Oil company Sinopec last Tuesday began drilling that is expected to reach a depth of 10,000 meters in the Tarim Basin in northwest Xinjiang. China.
The hole will penetrate more than 10 layers of the earth’s crust, some of which contain rocks that are about 145 million years old.
“The complexity of building a drilling project can be compared to a big truck that moves on two thin steel cables,” Sun Jinsheng, a scientist at the Chinese Academy of Engineering, told Xinhua.
The project will provide data on the internal structure of the Earth, as well as test deep underground drilling technologies. Drilling is expected to take 457 days.

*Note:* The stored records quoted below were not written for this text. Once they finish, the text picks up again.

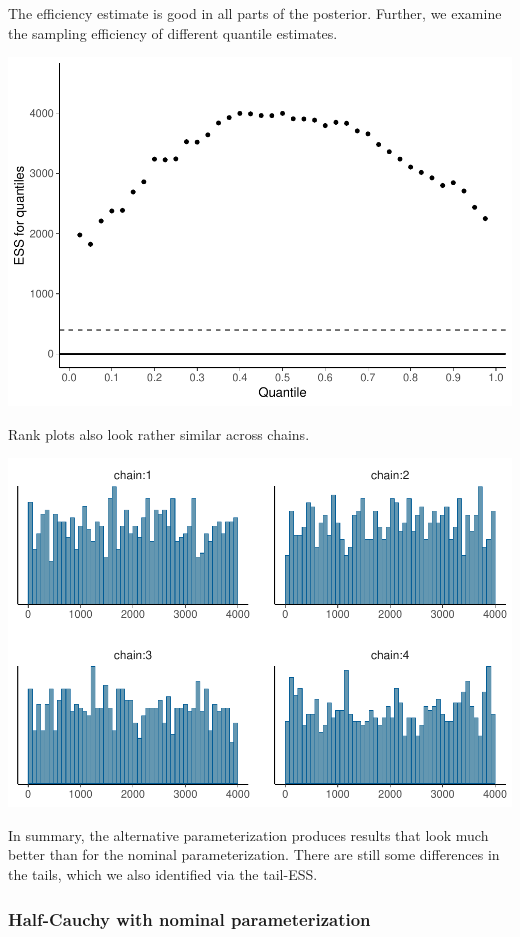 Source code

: \documentclass[american,]{article}
\begin{document}
The efficiency estimate is good in all parts of the posterior. Further,
we examine the sampling efficiency of different quantile estimates.

\includegraphics{graphics/quantile-ess-fit-alt1-1.pdf}

Rank plots also look rather similar across chains.

\includegraphics{graphics/hist-fit-alt1-1.pdf}

In summary, the alternative parameterization produces results that look
much better than for the nominal parameterization. There are still some
differences in the tails, which we also identified via the tail-ESS.

\hypertarget{half-cauchy-with-nominal-parameterization}{%
\subsubsection{Half-Cauchy with nominal
parameterization}\label{half-cauchy-with-nominal-parameterization}}
\end{document}
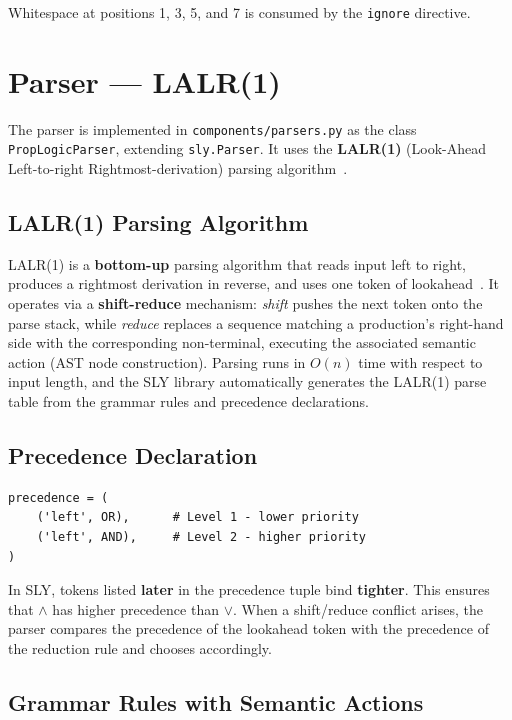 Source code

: Whitespace at positions 1, 3, 5, and 7 is consumed by the \texttt{ignore} directive.

\section{Parser --- LALR(1)}

The parser is implemented in \texttt{components/parsers.py} as the class \texttt{PropLogicParser}, extending \texttt{sly.Parser}. It uses the \textbf{LALR(1)} (Look-Ahead Left-to-right Rightmost-derivation) parsing algorithm~\citep{aho2006compilers}.

\subsection{LALR(1) Parsing Algorithm}

LALR(1) is a \textbf{bottom-up} parsing algorithm that reads input left to right, produces a rightmost derivation in reverse, and uses one token of lookahead~\citep{aho2006compilers}.  It operates via a \textbf{shift-reduce} mechanism: \emph{shift} pushes the next token onto the parse stack, while \emph{reduce} replaces a sequence matching a production's right-hand side with the corresponding non-terminal, executing the associated semantic action (AST node construction).  Parsing runs in $O(n)$ time with respect to input length, and the SLY library automatically generates the LALR(1) parse table from the grammar rules and precedence declarations.

\subsection{Precedence Declaration}

\begin{lstlisting}[caption={Precedence declaration in \texttt{PropLogicParser}}, label={lst:precedence}]
precedence = (
    ('left', OR),      # Level 1 - lower priority
    ('left', AND),     # Level 2 - higher priority
)
\end{lstlisting}

In SLY, tokens listed \textbf{later} in the precedence tuple bind \textbf{tighter}. This ensures that $\wedge$ has higher precedence than $\vee$. When a shift/reduce conflict arises, the parser compares the precedence of the lookahead token with the precedence of the reduction rule and chooses accordingly.

\subsection{Grammar Rules with Semantic Actions}

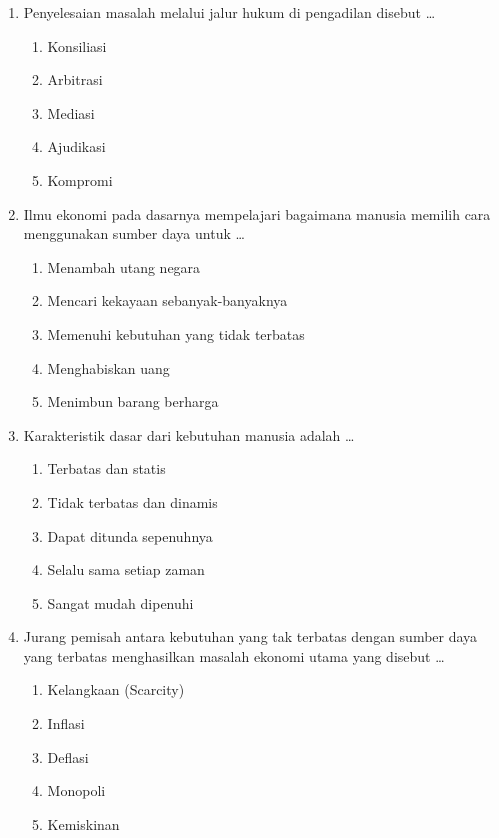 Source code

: \documentclass[12pt,a4paper]{article}
\begin{document}
\begin{enumerate}[leftmargin=*]
\item Penyelesaian masalah melalui jalur hukum di pengadilan disebut \dots
    \begin{enumerate}[label=\alph*.]
        \item Konsiliasi
        \item Arbitrasi
        \item Mediasi
        \item Ajudikasi
        \item Kompromi
    \end{enumerate}

\item Ilmu ekonomi pada dasarnya mempelajari bagaimana manusia memilih cara menggunakan sumber daya untuk \dots
    \begin{enumerate}[label=\alph*.]
        \item Menambah utang negara
        \item Mencari kekayaan sebanyak-banyaknya
        \item Memenuhi kebutuhan yang tidak terbatas
        \item Menghabiskan uang
        \item Menimbun barang berharga
    \end{enumerate}

\item Karakteristik dasar dari kebutuhan manusia adalah \dots
    \begin{enumerate}[label=\alph*.]
        \item Terbatas dan statis
        \item Tidak terbatas dan dinamis
        \item Dapat ditunda sepenuhnya
        \item Selalu sama setiap zaman
        \item Sangat mudah dipenuhi
    \end{enumerate}

\item Jurang pemisah antara kebutuhan yang tak terbatas dengan sumber daya yang terbatas menghasilkan masalah ekonomi utama yang disebut \dots
    \begin{enumerate}[label=\alph*.]
        \item Kelangkaan (Scarcity)
        \item Inflasi
        \item Deflasi
        \item Monopoli
        \item Kemiskinan
    \end{enumerate}


\end{enumerate}
\end{document}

At the same time, these works can reveal energy resources and help assess the risks of environmental disasters such as earthquakes and volcanic eruptions. The drilling project could also give researchers insight into the unique geology of the basin, which is drained by three mountain ranges and is believed to have formed during the closure of the Paleo-Asian Ocean more than 200 million years ago.
The deepest man-made well on Earth is still the Russian Kola well, which in 1989 reached a depth of 12,262 meters after 20 years of drilling.
President Xi Jinping, in a speech to some of the country’s leading scientists in 2021, called for even more progress in understanding the interior of the Earth. Such work can identify mineral and energy resources and help assess the risks of environmental disasters such as earthquakes and volcanic eruptions.